THE INPUT
• • • • • • •

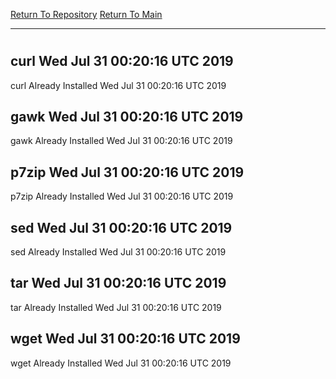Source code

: [Return To Repository](https://github.com/deathbybandaid/piholeparser/)
[Return To Main](https://github.com/deathbybandaid/piholeparser/blob/master/RecentRunLogs/Mainlog.md)
____________________________________
# 
## curl Wed Jul 31 00:20:16 UTC 2019
curl Already Installed Wed Jul 31 00:20:16 UTC 2019
## gawk Wed Jul 31 00:20:16 UTC 2019
gawk Already Installed Wed Jul 31 00:20:16 UTC 2019
## p7zip Wed Jul 31 00:20:16 UTC 2019
p7zip Already Installed Wed Jul 31 00:20:16 UTC 2019
## sed Wed Jul 31 00:20:16 UTC 2019
sed Already Installed Wed Jul 31 00:20:16 UTC 2019
## tar Wed Jul 31 00:20:16 UTC 2019
tar Already Installed Wed Jul 31 00:20:16 UTC 2019
## wget Wed Jul 31 00:20:16 UTC 2019
wget Already Installed Wed Jul 31 00:20:16 UTC 2019
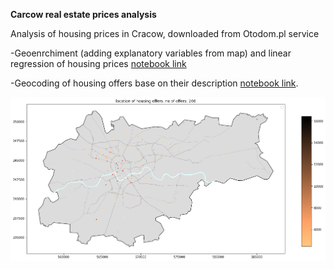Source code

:<b>Carcow real estate prices analysis </b>

Analysis of housing prices in Cracow, downloaded from Otodom.pl service

-Geoenrchiment (adding explanatory variables from map) and linear regression of housing prices [notebook link](https://nbviewer.jupyter.org/github/marcinszwagrzyk/Cracow_real_estate_prices/blob/master/OTO_dom_regression_geo_enrichment.ipynb)
<br>


-Geocoding of housing offers base on their description [notebook link](https://nbviewer.jupyter.org/github/marcinszwagrzyk/Carcow_real_estate_prices/blob/master/OTO_dom_geocoding.ipynb).
<br>


![geolocated_offers](map.png)

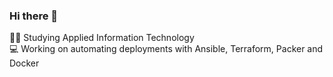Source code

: ### Hi there 👋

👨‍🎓 Studying Applied Information Technology\
💻 Working on automating deployments with Ansible, Terraform, Packer and Docker
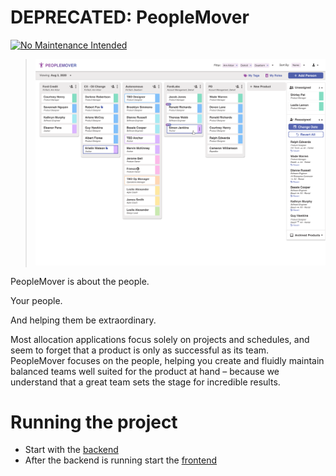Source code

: 
# DEPRECATED: PeopleMover

[![No Maintenance Intended](http://unmaintained.tech/badge.svg)](http://unmaintained.tech/)

> ![sample image](./ui/src/LandingPage/LandingPageImage.svg)

PeopleMover is about the people.

Your people.

And helping them be extraordinary.

Most allocation applications focus solely on projects and schedules, and seem to forget that a product is only as
successful as its team. PeopleMover focuses on the people, helping you create and fluidly maintain balanced teams
well suited for the product at hand – because we understand that a great team sets the stage for incredible results.


# Running the project
- Start with the [backend](./api/README.md)
- After the backend is running start the [frontend](./ui/README.md)
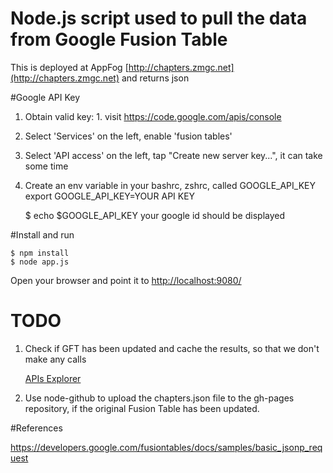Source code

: # Node.js script used to pull the data from Google Fusion Table

This is deployed at AppFog [http://chapters.zmgc.net](http://chapters.zmgc.net) and returns json

#Google API Key

1. Obtain valid key: 1. visit https://code.google.com/apis/console
2. Select 'Services' on the left, enable 'fusion tables'
3. Select 'API access' on the left, tap "Create new server key...", it can take some time
4. Create an env variable in your bashrc, zshrc, called GOOGLE_API_KEY
    export GOOGLE_API_KEY=YOUR API KEY
    
    $ echo $GOOGLE_API_KEY
    your google id should be displayed

#Install and run

    $ npm install
    $ node app.js
    
Open your browser and point it to [http://localhost:9080/](http://localhost:9080/)

# TODO

1. Check if GFT has been updated and cache the results, so that we don't make any calls

    [APIs Explorer](https://developers.google.com/apis-explorer/#p/drive/v2/drive.files.get?fileId=1epTUiUlv5NQK5x4sgdy1K47ACDTpHH60hbng1qw&_h=2&)
    
2. Use node-github to upload the chapters.json file to the gh-pages repository, if the original Fusion Table has been updated.

#References

https://developers.google.com/fusiontables/docs/samples/basic_jsonp_request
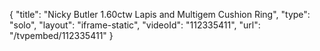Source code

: {
    "title": "Nicky Butler 1.60ctw Lapis and Multigem Cushion Ring",
    "type": "solo",
    "layout": "iframe-static",
    "videoId": "112335411",
    "url": "\/tvpembed\/112335411"
}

• • • • • • •

ASSIGNMENT
From the entries above, copy every line where the word "ipynb" shows up.

TASK SOLUTION
-Geoenrchiment (adding explanatory variables from map) and linear regression of housing prices [notebook link](https://nbviewer.jupyter.org/github/marcinszwagrzyk/Cracow_real_estate_prices/blob/master/OTO_dom_regression_geo_enrichment.ipynb)
-Geocoding of housing offers base on their description [notebook link](https://nbviewer.jupyter.org/github/marcinszwagrzyk/Carcow_real_estate_prices/blob/master/OTO_dom_geocoding.ipynb).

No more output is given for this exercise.